It’s hard for us in the West – although much less so, given the last few years – to comprehend just how rigorously the Chinese Communist Party controls information within its borders. Even in the 1950s, as Yang Jisheng writes in his memoir Tombstone, as 36 million Chinese were left to starve in an induced famine, the news was suppressed so thoroughly that individual Chinese believed that famine was merely a local calamity.
Today, electronic communications extend the CCP’s control even further. As veteran journalists will tell you, the mere mention of one of the ‘Three Ts’ (Taiwan, Tibet, Tiananmen) on media will see the studio lights instantly go out and broadcasting cut off. Even images of Winnie the Pooh are strictly banned on Chinese social media (because they were used to mock the portly Xi Jinping).
Still, the Chinese people are nothing if not ingenious. Before it was banned, the satirical cartoon Little Rabbit, Be Good viciously laid bare ordinary Chinese anger over the 2008 ‘tainted milk’ scandal that killed six Chinese babies and hospitalised tens of thousands.
Trying to uncover the true state of affairs in China, then, invariably involves trying to peer through the cracks of the Great Firewall. The scant glimmers of light suggest that not all is as well with the Harmonious Society as the CCP would have us believe.
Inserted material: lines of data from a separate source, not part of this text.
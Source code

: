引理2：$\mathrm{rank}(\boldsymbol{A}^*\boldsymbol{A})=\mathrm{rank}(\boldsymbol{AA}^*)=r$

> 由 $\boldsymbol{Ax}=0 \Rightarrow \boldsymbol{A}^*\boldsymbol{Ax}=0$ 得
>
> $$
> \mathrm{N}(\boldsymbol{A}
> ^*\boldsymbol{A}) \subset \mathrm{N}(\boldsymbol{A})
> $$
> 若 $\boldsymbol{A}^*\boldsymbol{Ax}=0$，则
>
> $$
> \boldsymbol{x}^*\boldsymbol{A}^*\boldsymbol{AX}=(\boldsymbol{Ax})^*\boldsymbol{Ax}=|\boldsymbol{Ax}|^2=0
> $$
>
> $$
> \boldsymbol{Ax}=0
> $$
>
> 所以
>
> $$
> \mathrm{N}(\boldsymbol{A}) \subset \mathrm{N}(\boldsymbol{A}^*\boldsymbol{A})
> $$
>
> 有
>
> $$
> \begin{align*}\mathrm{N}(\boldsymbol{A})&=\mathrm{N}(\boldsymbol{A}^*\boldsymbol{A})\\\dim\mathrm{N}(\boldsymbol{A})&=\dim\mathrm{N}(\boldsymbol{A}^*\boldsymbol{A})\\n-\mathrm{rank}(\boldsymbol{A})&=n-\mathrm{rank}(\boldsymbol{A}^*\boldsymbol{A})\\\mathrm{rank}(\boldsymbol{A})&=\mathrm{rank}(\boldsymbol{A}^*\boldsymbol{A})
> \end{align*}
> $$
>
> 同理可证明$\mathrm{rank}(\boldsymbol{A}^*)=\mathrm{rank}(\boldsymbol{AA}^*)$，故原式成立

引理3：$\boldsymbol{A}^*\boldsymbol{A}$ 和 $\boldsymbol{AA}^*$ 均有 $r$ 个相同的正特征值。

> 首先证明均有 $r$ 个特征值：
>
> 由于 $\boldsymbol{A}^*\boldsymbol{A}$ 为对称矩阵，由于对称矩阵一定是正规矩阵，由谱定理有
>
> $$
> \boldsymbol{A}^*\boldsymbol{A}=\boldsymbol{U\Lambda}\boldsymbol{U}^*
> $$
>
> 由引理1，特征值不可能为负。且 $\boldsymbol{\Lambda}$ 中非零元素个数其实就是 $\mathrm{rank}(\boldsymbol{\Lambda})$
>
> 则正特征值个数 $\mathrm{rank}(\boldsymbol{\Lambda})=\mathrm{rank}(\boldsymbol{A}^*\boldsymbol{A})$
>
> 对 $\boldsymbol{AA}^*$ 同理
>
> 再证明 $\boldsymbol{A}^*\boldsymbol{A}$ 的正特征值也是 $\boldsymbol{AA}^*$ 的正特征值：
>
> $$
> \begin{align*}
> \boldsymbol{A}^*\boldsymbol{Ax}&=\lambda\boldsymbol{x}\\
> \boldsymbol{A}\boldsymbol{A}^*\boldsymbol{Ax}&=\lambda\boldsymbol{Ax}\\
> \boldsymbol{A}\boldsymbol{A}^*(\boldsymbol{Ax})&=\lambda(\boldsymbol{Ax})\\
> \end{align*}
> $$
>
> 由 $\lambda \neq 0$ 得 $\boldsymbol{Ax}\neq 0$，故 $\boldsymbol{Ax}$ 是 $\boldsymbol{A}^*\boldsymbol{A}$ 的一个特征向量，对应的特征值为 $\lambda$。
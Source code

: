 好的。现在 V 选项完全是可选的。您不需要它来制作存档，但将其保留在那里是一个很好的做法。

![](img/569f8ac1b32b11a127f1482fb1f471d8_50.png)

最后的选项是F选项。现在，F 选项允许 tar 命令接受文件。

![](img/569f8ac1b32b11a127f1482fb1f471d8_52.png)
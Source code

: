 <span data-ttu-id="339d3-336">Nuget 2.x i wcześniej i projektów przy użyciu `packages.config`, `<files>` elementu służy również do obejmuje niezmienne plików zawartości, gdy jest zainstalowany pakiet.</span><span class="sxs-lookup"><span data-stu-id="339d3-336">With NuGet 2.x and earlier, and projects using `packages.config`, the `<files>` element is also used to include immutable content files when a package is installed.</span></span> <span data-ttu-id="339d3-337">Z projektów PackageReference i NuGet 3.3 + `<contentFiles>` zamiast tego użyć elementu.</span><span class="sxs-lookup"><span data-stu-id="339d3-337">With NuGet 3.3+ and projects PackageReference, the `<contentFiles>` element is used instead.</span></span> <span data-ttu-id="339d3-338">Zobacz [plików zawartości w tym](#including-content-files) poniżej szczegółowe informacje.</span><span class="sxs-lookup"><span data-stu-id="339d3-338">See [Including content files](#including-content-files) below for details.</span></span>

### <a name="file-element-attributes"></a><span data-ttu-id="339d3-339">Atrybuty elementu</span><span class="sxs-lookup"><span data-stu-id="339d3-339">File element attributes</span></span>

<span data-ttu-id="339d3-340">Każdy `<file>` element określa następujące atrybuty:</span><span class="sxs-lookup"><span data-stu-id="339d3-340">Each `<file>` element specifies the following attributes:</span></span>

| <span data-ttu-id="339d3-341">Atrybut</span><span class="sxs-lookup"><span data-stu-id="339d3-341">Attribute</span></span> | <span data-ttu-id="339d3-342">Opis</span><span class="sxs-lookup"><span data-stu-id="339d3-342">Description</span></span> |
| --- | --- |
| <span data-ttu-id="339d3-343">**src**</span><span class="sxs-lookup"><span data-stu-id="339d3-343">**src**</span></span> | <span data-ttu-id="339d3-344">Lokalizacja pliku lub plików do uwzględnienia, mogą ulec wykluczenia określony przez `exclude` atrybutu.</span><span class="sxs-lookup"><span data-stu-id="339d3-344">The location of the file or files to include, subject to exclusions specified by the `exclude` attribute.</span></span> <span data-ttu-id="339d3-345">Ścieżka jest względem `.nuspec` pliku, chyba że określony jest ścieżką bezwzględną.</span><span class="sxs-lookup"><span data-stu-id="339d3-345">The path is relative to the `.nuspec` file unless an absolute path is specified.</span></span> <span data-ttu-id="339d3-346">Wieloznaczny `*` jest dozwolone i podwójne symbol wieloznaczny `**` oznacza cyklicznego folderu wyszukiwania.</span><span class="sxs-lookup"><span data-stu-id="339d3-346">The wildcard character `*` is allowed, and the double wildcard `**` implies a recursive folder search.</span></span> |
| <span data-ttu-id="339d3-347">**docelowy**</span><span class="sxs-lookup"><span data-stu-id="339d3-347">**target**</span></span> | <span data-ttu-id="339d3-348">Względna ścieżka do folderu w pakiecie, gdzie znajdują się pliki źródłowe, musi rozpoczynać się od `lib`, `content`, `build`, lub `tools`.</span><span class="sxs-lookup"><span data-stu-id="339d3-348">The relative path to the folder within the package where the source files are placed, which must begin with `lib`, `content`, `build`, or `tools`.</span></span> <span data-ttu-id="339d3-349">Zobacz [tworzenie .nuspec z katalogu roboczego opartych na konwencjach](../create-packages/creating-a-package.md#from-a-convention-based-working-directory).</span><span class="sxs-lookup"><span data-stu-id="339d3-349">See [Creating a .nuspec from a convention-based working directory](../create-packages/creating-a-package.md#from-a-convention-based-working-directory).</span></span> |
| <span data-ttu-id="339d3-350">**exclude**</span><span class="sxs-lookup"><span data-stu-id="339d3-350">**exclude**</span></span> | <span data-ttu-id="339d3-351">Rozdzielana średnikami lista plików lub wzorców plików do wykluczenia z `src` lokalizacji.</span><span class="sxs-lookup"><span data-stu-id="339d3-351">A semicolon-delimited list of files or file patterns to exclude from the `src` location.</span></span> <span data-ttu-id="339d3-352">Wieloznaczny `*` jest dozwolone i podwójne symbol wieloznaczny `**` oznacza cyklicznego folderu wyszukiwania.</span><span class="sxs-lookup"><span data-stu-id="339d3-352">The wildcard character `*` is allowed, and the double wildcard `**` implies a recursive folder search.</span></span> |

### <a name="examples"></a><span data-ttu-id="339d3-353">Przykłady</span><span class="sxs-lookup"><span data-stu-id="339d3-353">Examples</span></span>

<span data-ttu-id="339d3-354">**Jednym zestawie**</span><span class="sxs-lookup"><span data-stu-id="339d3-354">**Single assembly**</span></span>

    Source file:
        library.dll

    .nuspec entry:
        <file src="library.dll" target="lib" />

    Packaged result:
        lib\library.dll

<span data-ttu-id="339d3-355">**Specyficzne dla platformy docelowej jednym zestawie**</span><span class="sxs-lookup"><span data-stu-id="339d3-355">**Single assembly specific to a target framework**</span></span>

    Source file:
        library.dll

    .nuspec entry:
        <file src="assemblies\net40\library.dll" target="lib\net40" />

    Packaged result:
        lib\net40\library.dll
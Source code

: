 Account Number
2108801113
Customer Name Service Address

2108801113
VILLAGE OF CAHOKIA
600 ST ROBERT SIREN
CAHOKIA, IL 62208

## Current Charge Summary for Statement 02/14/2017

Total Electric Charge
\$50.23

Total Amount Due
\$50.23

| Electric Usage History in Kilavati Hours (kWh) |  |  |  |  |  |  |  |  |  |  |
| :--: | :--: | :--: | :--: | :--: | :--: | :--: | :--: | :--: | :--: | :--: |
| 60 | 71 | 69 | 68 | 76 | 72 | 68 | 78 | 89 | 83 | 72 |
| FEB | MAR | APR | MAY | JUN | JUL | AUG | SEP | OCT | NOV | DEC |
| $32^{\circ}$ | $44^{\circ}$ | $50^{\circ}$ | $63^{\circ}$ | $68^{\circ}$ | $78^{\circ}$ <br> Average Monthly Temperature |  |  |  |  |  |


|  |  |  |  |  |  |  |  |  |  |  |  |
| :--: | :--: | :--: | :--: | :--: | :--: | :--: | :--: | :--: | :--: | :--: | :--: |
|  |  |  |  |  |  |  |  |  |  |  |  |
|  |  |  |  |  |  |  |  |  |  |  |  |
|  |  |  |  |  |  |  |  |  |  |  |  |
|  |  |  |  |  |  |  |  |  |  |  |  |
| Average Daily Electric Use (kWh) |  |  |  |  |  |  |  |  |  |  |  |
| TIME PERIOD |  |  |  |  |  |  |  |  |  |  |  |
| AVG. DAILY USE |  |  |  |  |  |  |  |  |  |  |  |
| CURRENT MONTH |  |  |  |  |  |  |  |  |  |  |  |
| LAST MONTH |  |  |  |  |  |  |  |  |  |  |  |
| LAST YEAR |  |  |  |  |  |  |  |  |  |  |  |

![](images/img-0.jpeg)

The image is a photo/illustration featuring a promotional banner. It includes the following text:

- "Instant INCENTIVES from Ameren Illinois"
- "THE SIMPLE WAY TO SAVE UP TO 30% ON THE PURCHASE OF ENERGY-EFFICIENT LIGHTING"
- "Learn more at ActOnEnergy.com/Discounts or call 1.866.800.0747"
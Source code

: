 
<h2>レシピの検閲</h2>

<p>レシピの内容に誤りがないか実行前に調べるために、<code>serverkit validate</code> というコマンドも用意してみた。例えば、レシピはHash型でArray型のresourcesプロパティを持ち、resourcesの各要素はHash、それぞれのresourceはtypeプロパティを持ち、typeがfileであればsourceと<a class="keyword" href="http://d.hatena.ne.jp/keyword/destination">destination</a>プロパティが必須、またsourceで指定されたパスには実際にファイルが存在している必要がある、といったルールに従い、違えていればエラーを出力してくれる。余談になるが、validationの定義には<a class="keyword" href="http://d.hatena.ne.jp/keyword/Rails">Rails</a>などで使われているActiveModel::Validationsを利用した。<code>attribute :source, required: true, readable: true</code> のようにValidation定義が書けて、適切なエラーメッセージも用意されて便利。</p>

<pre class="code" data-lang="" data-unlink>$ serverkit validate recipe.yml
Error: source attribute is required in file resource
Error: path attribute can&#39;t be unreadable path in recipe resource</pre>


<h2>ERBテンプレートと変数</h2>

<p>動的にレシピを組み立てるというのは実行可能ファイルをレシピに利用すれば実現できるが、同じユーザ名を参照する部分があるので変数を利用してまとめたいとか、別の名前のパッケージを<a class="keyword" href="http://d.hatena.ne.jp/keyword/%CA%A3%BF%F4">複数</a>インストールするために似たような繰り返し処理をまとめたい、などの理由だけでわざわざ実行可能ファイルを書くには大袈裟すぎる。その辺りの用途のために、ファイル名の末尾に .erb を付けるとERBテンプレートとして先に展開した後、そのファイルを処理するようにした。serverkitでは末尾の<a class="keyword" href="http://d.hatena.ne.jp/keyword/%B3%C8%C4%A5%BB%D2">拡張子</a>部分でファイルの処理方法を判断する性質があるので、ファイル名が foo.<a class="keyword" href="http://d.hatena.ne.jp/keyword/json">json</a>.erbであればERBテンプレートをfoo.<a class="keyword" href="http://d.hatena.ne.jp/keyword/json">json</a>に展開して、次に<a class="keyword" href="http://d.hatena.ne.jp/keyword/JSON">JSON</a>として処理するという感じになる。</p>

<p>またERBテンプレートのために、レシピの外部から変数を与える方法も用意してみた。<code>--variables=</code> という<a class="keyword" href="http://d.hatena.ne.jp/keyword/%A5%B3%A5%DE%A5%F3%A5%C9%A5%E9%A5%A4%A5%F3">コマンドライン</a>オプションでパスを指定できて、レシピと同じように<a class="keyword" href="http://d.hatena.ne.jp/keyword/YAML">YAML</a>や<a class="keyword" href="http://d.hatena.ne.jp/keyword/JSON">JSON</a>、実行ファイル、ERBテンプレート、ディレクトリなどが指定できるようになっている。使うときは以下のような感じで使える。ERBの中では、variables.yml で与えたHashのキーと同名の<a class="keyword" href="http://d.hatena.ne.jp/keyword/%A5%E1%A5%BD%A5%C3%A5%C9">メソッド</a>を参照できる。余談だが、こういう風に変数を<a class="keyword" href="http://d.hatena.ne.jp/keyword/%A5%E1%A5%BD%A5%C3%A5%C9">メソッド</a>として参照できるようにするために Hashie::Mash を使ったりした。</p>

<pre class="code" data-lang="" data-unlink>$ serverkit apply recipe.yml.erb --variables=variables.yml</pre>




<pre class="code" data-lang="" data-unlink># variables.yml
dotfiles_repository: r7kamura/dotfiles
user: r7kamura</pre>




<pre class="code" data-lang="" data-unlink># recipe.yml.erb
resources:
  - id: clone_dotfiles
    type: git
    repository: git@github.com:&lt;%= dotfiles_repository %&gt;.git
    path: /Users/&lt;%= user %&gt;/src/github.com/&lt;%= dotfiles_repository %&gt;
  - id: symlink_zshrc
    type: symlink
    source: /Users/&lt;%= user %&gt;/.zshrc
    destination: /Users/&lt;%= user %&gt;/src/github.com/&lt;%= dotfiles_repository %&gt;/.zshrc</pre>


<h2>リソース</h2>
For scholars of Chinese politics, the most common tool applied to gauge public opinion is a direct survey, in which respondents are asked about their attitudes towards the Chinese government via in-person enumerators or online forms.
As if anyone is going to criticise a brutally authoritarian regime they know is almost certainly looking over their shoulders.
One prominent study, published by the Ash Center for Democratic Governance at Harvard University, has traced popular attitudes toward the Chinese government since 2003. Their surveys place regime support above 90 per cent, suggesting that favourable views of the Chinese government are as ubiquitous as party propaganda might suggest. These results have been covered by China Central Television, Xinhua, China Global Television Network, China Daily and other CCP propaganda outlets, becoming part of the state’s efforts to substantiate its legitimacy – both at home and abroad.
Because, of course they are. But… is it true?
But does the CCP really enjoy such widespread support? Or do survey respondents conceal their opposition to the regime due to the threat of repression? And if so, what share of Chinese citizens really support the CCP? To answer these questions, we employed a survey technique known as a list experiment. In a list experiment, respondents are provided with a short list of nonsensitive statements, such as ‘I consider myself a sports fan’, and are asked to tally up the number of statements they agree with.
Respondents were randomly assigned to either a control group or a treatment group, with treated individuals receiving an additional sensitive statement, like ‘I support comrade Xi Jinping’ or ‘the CCP government works for the people’.
So, what did they find? Even with this imperfect technique they found a stark disparity between the official narrative and what the Chinese may be actually thinking.
The results, which were published in the China Quarterly, reveal widespread preference falsification. With direct questions, individuals reported their support for Xi, the CCP and the Chinese government at rates similar to those found in prior direct survey research, reaching upwards of 90 per cent support for the regime. With list experiments, support for the regime dropped to between 50 per cent to 70 per cent.
Since list experiments may not fully obviate respondents’ concerns about online surveillance, this is more likely an upper bound on regime support. Respondents were more willing to express opposition to ‘the system of government’ than to Xi or the CCP directly.
Intriguingly, the results also show that it’s not just Western universities that are functioning as virtual re-education camps.
College-educated respondents were between 10–20 percentage points more supportive of the CCP than respondents who completed early middle school. This may be because the CCP’s efforts to shape educational curricula have succeeded, or because college-educated Han perform considerably better in the labour market. CCP members are about 10 percentage points more supportive of the regime. This makes sense, since they elected to join the Party and benefit from its rents.
The difference between expressed support for the regime between ‘direct question’ and ‘list experiments’ suggests that the ‘preference falsification rate’ (i.e., how much the regime lies about its popularity) in China is around 25 per cent.
A recent meta-analysis examined all known list experiments in autocratic contexts and found an average preference falsification rate of around 14 percentage points. This makes Xi’s China a clear outlier and demonstrates its citizens are far more fearful of expressing opposition to the regime […]
The CCP’s sprawling internal security apparatus compels citizens to engage in widespread self-censorship, at a rate nearly three times higher than in Vladamir Putin’s Russia.
In its way, this may be good news for Taiwan, not to say the rest of the world. A regime that has to watch its back at home, lest the peasants start revolting, is much less able to project military power beyond its borders. Every soldier who has to monitor internet traffic or be on guard against domestic insurrection, is one less the regime is able to field in a war.